◆ EXERCISE DIRECTIONS: Extract the lines from the first line of the records below through the line containing "your GitHub profile.", inclusive, and reproduce them exactly as written.

◆ Stored data:
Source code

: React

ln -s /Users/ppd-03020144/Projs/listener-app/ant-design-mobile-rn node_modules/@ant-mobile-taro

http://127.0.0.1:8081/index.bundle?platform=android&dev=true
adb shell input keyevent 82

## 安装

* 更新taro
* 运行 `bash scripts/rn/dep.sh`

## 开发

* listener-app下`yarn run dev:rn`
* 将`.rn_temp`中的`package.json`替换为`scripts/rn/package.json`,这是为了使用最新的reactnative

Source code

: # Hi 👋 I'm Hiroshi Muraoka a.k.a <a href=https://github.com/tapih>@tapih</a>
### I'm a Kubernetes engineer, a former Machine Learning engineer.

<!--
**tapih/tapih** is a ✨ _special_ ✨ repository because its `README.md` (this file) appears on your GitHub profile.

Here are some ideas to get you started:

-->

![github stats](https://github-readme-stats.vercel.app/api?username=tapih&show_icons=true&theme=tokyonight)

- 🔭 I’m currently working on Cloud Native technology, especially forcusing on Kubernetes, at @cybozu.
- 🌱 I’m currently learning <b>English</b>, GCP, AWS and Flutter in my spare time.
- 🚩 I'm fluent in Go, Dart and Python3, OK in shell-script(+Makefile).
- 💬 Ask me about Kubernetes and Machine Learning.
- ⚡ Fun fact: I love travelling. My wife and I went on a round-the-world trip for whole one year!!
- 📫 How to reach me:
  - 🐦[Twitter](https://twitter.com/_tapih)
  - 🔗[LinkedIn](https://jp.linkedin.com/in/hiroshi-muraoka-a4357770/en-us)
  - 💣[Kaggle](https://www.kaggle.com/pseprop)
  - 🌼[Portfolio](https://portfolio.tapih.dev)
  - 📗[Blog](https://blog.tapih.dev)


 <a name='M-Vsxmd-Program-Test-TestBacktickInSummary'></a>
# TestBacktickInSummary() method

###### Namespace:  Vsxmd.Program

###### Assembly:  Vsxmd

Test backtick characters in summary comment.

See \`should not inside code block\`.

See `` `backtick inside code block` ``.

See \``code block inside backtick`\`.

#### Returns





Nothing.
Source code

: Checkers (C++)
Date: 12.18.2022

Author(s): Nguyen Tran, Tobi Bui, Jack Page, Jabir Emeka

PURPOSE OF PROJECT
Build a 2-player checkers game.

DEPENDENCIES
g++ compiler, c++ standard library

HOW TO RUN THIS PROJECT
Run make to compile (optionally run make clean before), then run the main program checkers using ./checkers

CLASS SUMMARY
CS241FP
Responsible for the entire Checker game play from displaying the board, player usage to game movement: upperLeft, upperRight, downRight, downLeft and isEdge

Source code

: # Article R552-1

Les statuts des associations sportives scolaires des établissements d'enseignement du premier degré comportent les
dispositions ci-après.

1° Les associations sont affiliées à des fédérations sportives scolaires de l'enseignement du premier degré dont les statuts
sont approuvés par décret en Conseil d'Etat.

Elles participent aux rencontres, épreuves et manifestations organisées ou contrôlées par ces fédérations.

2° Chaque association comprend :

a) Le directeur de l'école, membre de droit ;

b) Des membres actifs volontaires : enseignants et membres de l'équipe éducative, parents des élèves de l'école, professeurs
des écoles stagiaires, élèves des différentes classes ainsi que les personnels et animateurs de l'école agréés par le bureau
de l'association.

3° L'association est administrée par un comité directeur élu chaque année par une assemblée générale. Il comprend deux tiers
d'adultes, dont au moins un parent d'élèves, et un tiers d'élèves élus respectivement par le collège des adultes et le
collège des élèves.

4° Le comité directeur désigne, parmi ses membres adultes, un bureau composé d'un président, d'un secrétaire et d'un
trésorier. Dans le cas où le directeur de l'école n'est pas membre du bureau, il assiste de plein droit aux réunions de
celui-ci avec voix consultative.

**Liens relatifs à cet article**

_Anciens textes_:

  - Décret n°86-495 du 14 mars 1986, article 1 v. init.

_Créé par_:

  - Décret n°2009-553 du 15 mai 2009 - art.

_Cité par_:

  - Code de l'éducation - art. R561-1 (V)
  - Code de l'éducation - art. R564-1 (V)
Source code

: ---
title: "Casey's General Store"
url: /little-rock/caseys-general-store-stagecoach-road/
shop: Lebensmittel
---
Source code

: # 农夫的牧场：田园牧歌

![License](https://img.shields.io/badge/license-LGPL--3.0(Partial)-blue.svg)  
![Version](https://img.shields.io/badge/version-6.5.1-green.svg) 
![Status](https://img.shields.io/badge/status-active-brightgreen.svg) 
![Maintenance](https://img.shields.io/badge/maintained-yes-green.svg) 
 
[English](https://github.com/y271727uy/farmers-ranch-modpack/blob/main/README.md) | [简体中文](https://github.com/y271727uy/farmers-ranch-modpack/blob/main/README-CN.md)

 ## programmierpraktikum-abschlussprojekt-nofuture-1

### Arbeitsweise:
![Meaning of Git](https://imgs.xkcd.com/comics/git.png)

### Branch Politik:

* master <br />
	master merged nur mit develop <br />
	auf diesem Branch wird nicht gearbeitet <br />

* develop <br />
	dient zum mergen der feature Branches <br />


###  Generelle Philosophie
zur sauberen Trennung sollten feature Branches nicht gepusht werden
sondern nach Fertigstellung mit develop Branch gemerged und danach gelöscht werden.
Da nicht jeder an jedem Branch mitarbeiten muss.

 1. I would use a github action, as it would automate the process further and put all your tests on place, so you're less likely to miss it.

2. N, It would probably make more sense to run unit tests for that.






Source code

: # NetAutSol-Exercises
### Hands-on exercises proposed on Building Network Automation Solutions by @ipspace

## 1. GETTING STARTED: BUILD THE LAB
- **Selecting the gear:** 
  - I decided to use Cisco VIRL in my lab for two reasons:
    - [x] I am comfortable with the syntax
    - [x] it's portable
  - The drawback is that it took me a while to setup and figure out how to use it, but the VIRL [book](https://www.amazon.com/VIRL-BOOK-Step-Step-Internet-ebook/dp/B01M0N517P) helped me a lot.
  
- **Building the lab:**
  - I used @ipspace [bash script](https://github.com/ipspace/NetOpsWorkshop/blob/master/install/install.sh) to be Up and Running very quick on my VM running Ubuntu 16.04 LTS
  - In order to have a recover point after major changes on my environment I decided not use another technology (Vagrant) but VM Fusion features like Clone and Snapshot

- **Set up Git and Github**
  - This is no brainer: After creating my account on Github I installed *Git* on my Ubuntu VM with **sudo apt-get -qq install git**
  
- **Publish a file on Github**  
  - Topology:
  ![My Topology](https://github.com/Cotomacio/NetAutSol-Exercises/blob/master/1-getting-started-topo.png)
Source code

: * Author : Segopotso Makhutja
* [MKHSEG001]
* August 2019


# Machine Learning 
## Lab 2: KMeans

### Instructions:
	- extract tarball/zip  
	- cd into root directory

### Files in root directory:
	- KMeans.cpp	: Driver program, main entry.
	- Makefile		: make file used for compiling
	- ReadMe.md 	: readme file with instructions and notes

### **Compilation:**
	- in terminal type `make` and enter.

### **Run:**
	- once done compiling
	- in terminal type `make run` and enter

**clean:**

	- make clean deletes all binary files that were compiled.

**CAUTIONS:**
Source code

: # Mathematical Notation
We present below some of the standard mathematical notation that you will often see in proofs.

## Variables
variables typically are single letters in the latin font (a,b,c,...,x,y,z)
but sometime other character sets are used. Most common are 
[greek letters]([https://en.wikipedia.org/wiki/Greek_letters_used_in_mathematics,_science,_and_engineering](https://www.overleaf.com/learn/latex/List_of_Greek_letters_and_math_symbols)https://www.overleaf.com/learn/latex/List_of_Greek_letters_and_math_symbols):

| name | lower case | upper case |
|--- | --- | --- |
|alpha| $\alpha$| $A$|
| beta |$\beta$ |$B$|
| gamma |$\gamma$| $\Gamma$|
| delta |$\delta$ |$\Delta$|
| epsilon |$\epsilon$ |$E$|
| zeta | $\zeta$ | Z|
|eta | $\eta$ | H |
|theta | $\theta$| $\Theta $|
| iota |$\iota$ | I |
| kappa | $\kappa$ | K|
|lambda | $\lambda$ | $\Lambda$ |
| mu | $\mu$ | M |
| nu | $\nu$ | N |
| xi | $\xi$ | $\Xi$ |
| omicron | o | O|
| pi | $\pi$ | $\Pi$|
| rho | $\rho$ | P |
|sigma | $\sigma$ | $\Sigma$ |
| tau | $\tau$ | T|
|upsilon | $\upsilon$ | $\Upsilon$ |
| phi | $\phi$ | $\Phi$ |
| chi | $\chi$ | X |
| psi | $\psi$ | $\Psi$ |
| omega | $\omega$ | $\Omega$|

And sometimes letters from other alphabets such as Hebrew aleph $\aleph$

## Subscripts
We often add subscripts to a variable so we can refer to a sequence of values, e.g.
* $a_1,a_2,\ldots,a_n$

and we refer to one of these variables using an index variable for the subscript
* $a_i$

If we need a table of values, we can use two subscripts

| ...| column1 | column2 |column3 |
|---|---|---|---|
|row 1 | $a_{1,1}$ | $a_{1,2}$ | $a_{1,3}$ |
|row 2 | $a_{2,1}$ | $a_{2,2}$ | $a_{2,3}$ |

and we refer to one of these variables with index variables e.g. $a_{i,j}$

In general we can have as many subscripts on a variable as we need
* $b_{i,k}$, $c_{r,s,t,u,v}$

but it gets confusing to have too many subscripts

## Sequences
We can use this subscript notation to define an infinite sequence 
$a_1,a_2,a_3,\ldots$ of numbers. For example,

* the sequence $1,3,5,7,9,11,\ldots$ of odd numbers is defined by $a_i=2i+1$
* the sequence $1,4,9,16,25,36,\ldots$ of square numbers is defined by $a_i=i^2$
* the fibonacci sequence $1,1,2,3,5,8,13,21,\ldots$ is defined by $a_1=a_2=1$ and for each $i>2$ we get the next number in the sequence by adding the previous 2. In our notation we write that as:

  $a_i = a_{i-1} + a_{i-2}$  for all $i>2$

◆ SOLUTION FOR THIS EXERCISE:
Source code

: React

ln -s /Users/ppd-03020144/Projs/listener-app/ant-design-mobile-rn node_modules/@ant-mobile-taro

http://127.0.0.1:8081/index.bundle?platform=android&dev=true
adb shell input keyevent 82

## 安装

* 更新taro
* 运行 `bash scripts/rn/dep.sh`

## 开发

* listener-app下`yarn run dev:rn`
* 将`.rn_temp`中的`package.json`替换为`scripts/rn/package.json`,这是为了使用最新的reactnative

Source code

: # Hi 👋 I'm Hiroshi Muraoka a.k.a <a href=https://github.com/tapih>@tapih</a>
### I'm a Kubernetes engineer, a former Machine Learning engineer.

<!--
**tapih/tapih** is a ✨ _special_ ✨ repository because its `README.md` (this file) appears on your GitHub profile.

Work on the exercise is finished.